Tonight at 7 in South Carolina, the Democratic presidential candidates will hold another debate. (Dave Weigel will blog it here at Hit & Run as it transpires.) The gimmick this time is that they'll field questions from ordinary Americans that were posted on YouTube.
Henry Jenkins writes:
You might want to take some time today to sample the kinds of questions submitted in their raw form. They reflect two of the dominant modes of production for YouTube. On the one hand, there are straight to camera confessionals—often deadly serious, frequently deeply personal, made by people who embody the issues they are discussing. These videos reflect the ways that Americans are taught, via television, to speak to presidential candidates and more often than not, they reflect the same agenda that has shaped previous debates. The CNN spokesperson did say that there were certain topics, Darfur for example, which cropped up much more often among viewers than among professional journalists. But, for the most part, these questions reflect the prevailing tone and style of American political discourse. The second set are parodies and satires—often bitingly irreverent, borrowing the language of popular culture to challenge the pomposity of the debate format. Sometimes, they spoof the very idea that citizens should be made to embody their questions—as in this video where a guy dressed like a Viking asks a question about immigration or consider this question from an LA based "celebrity". Sometimes, they make fun of what kinds of questions deserved discussion in this format—as in this video about alien invasions. Sometimes, they make use of borrowed footage—as in this JibJab style segment featuring a George W. impersonator.

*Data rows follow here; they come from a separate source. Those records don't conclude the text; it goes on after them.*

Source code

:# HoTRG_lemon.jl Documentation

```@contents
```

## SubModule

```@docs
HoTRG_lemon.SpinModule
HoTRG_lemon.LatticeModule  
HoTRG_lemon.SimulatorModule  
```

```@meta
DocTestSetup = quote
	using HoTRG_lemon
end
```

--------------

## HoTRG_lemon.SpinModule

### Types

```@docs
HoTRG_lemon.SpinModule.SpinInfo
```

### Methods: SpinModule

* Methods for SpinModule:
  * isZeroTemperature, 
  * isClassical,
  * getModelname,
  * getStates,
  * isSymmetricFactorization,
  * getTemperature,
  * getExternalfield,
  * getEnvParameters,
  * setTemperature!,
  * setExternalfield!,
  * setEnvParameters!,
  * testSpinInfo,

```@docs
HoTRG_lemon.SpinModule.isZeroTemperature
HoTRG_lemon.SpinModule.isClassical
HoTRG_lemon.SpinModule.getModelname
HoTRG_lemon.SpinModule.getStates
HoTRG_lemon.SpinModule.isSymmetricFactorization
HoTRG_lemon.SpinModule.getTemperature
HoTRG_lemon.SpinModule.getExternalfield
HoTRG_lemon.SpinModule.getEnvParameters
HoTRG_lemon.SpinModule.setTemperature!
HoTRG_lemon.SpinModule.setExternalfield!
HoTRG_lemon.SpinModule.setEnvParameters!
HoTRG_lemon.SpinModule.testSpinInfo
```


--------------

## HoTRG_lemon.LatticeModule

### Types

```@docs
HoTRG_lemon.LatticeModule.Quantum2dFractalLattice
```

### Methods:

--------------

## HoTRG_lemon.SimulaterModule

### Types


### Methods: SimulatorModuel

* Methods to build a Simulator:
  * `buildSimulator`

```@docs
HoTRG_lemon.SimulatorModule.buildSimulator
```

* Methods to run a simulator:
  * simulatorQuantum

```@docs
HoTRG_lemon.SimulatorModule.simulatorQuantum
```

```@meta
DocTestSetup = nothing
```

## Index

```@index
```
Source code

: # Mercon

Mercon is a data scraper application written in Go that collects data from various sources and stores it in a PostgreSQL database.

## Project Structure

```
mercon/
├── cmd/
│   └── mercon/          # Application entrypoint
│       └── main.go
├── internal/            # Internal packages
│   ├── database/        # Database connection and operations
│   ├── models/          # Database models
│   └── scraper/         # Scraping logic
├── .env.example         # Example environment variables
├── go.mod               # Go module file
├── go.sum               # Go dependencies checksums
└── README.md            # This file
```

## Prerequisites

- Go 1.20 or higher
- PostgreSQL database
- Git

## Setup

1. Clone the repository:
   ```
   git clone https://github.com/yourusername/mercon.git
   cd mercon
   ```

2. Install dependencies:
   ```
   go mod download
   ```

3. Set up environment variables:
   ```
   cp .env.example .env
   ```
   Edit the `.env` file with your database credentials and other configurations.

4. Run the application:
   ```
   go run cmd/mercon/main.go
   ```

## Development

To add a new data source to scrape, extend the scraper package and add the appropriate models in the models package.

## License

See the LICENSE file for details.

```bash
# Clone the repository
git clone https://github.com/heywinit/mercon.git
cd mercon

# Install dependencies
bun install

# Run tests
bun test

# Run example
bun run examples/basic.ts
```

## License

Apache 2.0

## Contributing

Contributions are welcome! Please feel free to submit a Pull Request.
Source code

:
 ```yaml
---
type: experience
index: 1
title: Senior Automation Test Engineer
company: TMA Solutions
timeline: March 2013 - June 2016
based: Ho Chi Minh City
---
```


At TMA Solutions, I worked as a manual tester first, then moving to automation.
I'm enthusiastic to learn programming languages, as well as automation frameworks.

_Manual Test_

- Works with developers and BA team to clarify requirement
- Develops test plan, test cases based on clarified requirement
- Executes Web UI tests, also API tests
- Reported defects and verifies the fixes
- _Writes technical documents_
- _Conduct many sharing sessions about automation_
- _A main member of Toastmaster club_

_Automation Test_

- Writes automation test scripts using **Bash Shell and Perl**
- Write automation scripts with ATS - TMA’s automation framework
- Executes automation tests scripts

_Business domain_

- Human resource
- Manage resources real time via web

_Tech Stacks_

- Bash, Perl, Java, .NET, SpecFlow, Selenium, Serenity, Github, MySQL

It is going to be interesting, then, to see what kinds of selections the network makes amongst all of this material: will they naturally go towards those that adopt the discourses of respectful citizens and identity politics? Will they ask more or less the same questions that we've heard in the previous debates, only this time spoken through the mouths of YouTube fans? Or will some of the more wacky segments make their way into the air? And if they do, how will the candidates react and how will the pundits respond?
My prediction: Much as I relish the thought of Hillary carefully rehearsing an answer to the question about whether Arnold Schwarzenegger is a cyborg, I think it's safe to assume the goofball queries will be shut out tonight. The campaigns and the media have a long history of dressing up events like these with the illusion of popular participation, whether it's carefully-vetted questions from a studio audience or one of Frank Luntz's panels of stone-faced citizens toggling their joysticks while the candidates speak, giving Luntz a suitably pseudo-scientific chart to show the anchor when the event is over. ("As you can see, when Sen. Edwards said 'puppies,' his positives shot through the roof.") Once they've been filtered through CNN, these homemade clips will be more of the same. The chances of a YouTube debate that actually resembles the playful anarchy of YouTube are nearly as low as the chances of a presidential "town hall meeting" that resembles an actual town meeting.
I suppose it's possible that someone with a conventional query but an odd getup might get on the air (cf. the Viking), and perhaps some prankster will quietly slip a joke in through the back door, asking some painfully sincere question about the deficit while something odder hangs from the wall or runs on a monitor behind him. But don't expect a "boxers or briefs" moment: CNN isn't MTV, Hillary Clinton isn't Bill Clinton, and Hunter Thompson is dead.
If you want to see some of the stranger YouTube questions, 10 Zen Monkeys posted five of them last month. None of them, alas, are particularly funny in themselves, but you might get a chuckle or two from imagining what the candidates' answers might be.